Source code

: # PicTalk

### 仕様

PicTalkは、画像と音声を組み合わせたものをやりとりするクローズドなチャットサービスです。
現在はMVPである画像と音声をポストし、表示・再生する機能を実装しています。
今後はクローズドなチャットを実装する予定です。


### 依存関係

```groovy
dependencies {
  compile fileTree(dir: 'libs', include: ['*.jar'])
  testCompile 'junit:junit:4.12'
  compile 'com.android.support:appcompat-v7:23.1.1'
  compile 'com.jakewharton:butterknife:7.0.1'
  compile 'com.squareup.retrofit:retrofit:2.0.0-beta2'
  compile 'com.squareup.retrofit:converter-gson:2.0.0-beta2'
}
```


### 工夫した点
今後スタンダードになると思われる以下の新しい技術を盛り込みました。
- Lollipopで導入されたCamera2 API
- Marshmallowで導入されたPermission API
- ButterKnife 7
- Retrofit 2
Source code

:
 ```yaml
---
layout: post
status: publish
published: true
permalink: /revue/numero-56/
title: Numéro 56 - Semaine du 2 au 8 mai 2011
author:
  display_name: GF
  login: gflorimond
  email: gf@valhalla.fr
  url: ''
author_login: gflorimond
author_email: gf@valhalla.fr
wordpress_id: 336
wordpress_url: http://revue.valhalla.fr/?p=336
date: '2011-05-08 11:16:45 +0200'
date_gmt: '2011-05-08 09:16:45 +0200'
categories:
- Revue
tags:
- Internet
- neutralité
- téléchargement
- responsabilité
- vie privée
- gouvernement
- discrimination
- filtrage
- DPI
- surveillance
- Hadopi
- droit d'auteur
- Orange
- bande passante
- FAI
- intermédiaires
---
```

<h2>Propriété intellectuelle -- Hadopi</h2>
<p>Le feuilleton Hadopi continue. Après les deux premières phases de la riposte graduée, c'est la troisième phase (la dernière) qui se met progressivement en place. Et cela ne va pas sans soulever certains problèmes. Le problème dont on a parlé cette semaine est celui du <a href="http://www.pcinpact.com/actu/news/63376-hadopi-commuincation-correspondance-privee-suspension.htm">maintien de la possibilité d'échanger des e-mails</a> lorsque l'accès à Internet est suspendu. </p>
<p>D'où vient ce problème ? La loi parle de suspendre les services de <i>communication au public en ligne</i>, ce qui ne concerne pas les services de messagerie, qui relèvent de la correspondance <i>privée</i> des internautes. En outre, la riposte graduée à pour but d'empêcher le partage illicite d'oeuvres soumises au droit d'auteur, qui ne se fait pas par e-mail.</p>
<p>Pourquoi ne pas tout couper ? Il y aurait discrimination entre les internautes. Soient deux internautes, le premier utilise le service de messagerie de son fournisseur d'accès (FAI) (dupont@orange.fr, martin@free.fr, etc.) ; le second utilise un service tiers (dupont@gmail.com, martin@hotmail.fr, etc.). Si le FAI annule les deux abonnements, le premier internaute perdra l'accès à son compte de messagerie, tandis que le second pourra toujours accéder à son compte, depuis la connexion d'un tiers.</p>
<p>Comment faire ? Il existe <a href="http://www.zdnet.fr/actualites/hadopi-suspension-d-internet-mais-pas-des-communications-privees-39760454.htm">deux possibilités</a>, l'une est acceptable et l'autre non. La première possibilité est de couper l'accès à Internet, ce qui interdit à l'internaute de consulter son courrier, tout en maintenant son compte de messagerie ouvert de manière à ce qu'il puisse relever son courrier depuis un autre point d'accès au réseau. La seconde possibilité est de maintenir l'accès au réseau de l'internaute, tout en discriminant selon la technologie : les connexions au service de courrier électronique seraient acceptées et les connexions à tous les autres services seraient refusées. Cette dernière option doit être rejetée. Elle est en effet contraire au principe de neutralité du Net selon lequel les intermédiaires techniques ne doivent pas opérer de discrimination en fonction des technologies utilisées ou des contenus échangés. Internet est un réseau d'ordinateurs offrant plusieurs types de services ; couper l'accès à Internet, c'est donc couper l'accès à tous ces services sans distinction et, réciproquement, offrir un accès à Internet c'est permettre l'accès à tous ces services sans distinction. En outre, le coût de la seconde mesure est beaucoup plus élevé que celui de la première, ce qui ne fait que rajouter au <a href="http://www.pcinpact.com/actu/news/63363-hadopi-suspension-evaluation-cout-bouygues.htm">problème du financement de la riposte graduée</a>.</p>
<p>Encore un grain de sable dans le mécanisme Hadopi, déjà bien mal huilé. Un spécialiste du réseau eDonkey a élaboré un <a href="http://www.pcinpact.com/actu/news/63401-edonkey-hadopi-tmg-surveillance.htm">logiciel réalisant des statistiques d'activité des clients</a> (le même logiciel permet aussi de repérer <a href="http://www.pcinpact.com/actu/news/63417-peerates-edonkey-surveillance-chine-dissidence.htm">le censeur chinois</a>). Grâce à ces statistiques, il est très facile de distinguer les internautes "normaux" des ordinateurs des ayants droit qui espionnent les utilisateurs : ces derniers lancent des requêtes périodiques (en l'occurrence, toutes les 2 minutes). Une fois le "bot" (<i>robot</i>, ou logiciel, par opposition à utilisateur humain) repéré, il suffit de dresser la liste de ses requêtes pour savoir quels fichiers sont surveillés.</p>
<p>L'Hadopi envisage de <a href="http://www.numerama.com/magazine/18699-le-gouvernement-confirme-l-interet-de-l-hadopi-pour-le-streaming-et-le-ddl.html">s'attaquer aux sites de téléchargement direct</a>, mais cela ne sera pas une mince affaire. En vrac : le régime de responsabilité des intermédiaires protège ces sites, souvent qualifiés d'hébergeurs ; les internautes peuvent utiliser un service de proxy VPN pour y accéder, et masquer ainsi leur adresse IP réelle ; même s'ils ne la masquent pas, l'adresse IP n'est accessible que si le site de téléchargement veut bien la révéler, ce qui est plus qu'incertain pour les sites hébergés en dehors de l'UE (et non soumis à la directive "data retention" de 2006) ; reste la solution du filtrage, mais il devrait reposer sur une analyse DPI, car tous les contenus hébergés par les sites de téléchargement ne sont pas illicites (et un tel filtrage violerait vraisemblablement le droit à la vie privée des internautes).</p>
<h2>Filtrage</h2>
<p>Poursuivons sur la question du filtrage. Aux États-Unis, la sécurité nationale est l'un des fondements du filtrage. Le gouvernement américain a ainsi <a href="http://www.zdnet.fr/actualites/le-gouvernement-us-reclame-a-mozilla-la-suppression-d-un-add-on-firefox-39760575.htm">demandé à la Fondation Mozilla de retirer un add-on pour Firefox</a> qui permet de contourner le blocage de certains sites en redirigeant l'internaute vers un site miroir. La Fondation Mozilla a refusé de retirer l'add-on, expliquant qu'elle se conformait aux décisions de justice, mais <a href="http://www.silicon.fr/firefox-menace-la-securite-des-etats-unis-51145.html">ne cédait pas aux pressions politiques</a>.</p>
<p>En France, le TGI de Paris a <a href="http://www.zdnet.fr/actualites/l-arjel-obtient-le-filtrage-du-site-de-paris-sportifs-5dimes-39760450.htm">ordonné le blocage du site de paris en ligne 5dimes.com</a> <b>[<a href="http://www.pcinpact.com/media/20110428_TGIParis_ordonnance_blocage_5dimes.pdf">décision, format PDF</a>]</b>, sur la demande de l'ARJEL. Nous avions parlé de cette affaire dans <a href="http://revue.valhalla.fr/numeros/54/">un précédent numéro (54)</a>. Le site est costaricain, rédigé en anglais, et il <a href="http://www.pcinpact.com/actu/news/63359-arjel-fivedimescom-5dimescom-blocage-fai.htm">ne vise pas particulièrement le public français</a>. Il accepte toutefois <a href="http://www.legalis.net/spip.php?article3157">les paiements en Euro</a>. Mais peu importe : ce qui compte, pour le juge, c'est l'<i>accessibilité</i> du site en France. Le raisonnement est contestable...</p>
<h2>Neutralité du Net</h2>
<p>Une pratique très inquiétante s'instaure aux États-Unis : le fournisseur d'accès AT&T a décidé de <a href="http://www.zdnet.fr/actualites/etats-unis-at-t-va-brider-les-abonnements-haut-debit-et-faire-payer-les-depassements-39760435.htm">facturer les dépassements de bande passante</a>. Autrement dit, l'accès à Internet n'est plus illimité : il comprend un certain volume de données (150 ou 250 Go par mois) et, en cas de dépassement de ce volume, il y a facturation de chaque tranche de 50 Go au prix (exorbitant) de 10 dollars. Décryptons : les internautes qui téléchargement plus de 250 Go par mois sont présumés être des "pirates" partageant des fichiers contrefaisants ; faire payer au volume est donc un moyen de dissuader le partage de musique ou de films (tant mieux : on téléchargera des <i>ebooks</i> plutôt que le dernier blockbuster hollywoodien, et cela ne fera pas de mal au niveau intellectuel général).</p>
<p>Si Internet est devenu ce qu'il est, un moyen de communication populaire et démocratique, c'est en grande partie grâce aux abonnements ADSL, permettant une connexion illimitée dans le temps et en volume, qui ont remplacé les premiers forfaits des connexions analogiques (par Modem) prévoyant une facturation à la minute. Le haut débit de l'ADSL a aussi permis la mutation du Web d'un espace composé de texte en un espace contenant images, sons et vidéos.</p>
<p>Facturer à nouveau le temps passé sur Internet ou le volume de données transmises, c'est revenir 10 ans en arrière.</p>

GOAL OF THE EXERCISE:
Of the lines above, show those in which "téléchargement" appears.

SOLUTION FOR THIS EXERCISE:
- téléchargement
<p>L'Hadopi envisage de <a href="http://www.numerama.com/magazine/18699-le-gouvernement-confirme-l-interet-de-l-hadopi-pour-le-streaming-et-le-ddl.html">s'attaquer aux sites de téléchargement direct</a>, mais cela ne sera pas une mince affaire. En vrac : le régime de responsabilité des intermédiaires protège ces sites, souvent qualifiés d'hébergeurs ; les internautes peuvent utiliser un service de proxy VPN pour y accéder, et masquer ainsi leur adresse IP réelle ; même s'ils ne la masquent pas, l'adresse IP n'est accessible que si le site de téléchargement veut bien la révéler, ce qui est plus qu'incertain pour les sites hébergés en dehors de l'UE (et non soumis à la directive "data retention" de 2006) ; reste la solution du filtrage, mais il devrait reposer sur une analyse DPI, car tous les contenus hébergés par les sites de téléchargement ne sont pas illicites (et un tel filtrage violerait vraisemblablement le droit à la vie privée des internautes).</p>
<p>Une pratique très inquiétante s'instaure aux États-Unis : le fournisseur d'accès AT&T a décidé de <a href="http://www.zdnet.fr/actualites/etats-unis-at-t-va-brider-les-abonnements-haut-debit-et-faire-payer-les-depassements-39760435.htm">facturer les dépassements de bande passante</a>. Autrement dit, l'accès à Internet n'est plus illimité : il comprend un certain volume de données (150 ou 250 Go par mois) et, en cas de dépassement de ce volume, il y a facturation de chaque tranche de 50 Go au prix (exorbitant) de 10 dollars. Décryptons : les internautes qui téléchargement plus de 250 Go par mois sont présumés être des "pirates" partageant des fichiers contrefaisants ; faire payer au volume est donc un moyen de dissuader le partage de musique ou de films (tant mieux : on téléchargera des <i>ebooks</i> plutôt que le dernier blockbuster hollywoodien, et cela ne fera pas de mal au niveau intellectuel général).</p>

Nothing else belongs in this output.